The task -> Write the data out again, matching every line exactly.

Data ->
══════════

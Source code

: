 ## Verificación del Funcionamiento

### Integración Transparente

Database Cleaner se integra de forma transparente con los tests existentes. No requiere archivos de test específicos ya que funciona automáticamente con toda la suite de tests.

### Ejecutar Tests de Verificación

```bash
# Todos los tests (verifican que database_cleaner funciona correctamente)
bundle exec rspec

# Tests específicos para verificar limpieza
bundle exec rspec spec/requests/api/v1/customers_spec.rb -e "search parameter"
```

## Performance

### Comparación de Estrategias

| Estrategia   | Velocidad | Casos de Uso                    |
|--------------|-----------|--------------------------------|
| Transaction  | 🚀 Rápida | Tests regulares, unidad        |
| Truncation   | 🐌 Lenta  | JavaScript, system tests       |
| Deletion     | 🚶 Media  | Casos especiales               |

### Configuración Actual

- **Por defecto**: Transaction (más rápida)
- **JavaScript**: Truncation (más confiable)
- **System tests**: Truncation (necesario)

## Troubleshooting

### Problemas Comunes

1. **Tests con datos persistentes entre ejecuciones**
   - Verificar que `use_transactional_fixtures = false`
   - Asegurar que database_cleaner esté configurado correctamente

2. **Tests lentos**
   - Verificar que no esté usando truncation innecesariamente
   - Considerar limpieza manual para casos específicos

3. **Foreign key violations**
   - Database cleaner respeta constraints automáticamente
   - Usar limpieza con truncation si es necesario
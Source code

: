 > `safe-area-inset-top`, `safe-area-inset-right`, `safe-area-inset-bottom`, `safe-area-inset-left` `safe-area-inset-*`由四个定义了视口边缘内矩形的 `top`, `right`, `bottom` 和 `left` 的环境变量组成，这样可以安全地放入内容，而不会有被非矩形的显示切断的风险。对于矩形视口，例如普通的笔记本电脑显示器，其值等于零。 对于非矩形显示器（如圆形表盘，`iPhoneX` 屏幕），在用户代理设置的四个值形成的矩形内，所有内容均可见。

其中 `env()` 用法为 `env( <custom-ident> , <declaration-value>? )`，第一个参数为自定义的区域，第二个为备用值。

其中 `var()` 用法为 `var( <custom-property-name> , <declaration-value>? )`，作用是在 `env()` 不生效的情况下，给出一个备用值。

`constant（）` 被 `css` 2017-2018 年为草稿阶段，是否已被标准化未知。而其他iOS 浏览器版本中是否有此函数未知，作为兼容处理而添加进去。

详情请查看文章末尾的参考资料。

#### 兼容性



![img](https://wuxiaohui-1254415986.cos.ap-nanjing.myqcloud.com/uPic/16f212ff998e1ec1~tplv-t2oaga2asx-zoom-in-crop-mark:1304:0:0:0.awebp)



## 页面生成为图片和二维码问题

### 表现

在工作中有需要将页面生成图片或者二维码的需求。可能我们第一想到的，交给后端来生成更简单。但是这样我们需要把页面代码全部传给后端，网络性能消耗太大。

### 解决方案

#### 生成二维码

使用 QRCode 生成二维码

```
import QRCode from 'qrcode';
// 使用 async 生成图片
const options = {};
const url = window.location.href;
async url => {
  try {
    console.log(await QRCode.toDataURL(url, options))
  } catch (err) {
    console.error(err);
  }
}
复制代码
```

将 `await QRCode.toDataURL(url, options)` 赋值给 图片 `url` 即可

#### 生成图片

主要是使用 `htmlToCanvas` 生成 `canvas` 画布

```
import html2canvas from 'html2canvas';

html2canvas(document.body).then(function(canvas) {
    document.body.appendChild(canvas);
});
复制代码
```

══════════

The completed task ->
Source code

: ## Verificación del Funcionamiento

### Integración Transparente

Database Cleaner se integra de forma transparente con los tests existentes. No requiere archivos de test específicos ya que funciona automáticamente con toda la suite de tests.

### Ejecutar Tests de Verificación

```bash
# Todos los tests (verifican que database_cleaner funciona correctamente)
bundle exec rspec

# Tests específicos para verificar limpieza
bundle exec rspec spec/requests/api/v1/customers_spec.rb -e "search parameter"
```

## Performance

### Comparación de Estrategias

| Estrategia   | Velocidad | Casos de Uso                    |
|--------------|-----------|--------------------------------|
| Transaction  | 🚀 Rápida | Tests regulares, unidad        |
| Truncation   | 🐌 Lenta  | JavaScript, system tests       |
| Deletion     | 🚶 Media  | Casos especiales               |

### Configuración Actual

- **Por defecto**: Transaction (más rápida)
- **JavaScript**: Truncation (más confiable)
- **System tests**: Truncation (necesario)

## Troubleshooting

### Problemas Comunes

1. **Tests con datos persistentes entre ejecuciones**
   - Verificar que `use_transactional_fixtures = false`
   - Asegurar que database_cleaner esté configurado correctamente

2. **Tests lentos**
   - Verificar que no esté usando truncation innecesariamente
   - Considerar limpieza manual para casos específicos

3. **Foreign key violations**
   - Database cleaner respeta constraints automáticamente
   - Usar limpieza con truncation si es necesario
Source code

: > `safe-area-inset-top`, `safe-area-inset-right`, `safe-area-inset-bottom`, `safe-area-inset-left` `safe-area-inset-*`由四个定义了视口边缘内矩形的 `top`, `right`, `bottom` 和 `left` 的环境变量组成，这样可以安全地放入内容，而不会有被非矩形的显示切断的风险。对于矩形视口，例如普通的笔记本电脑显示器，其值等于零。 对于非矩形显示器（如圆形表盘，`iPhoneX` 屏幕），在用户代理设置的四个值形成的矩形内，所有内容均可见。

其中 `env()` 用法为 `env( <custom-ident> , <declaration-value>? )`，第一个参数为自定义的区域，第二个为备用值。

其中 `var()` 用法为 `var( <custom-property-name> , <declaration-value>? )`，作用是在 `env()` 不生效的情况下，给出一个备用值。

`constant（）` 被 `css` 2017-2018 年为草稿阶段，是否已被标准化未知。而其他iOS 浏览器版本中是否有此函数未知，作为兼容处理而添加进去。

详情请查看文章末尾的参考资料。

#### 兼容性



![img](https://wuxiaohui-1254415986.cos.ap-nanjing.myqcloud.com/uPic/16f212ff998e1ec1~tplv-t2oaga2asx-zoom-in-crop-mark:1304:0:0:0.awebp)



## 页面生成为图片和二维码问题

### 表现

在工作中有需要将页面生成图片或者二维码的需求。可能我们第一想到的，交给后端来生成更简单。但是这样我们需要把页面代码全部传给后端，网络性能消耗太大。

### 解决方案

#### 生成二维码

使用 QRCode 生成二维码

```
import QRCode from 'qrcode';
// 使用 async 生成图片
const options = {};
const url = window.location.href;
async url => {
  try {
    console.log(await QRCode.toDataURL(url, options))
  } catch (err) {
    console.error(err);
  }
}
复制代码
```

将 `await QRCode.toDataURL(url, options)` 赋值给 图片 `url` 即可

#### 生成图片

主要是使用 `htmlToCanvas` 生成 `canvas` 画布

```
import html2canvas from 'html2canvas';

html2canvas(document.body).then(function(canvas) {
    document.body.appendChild(canvas);
});
复制代码
```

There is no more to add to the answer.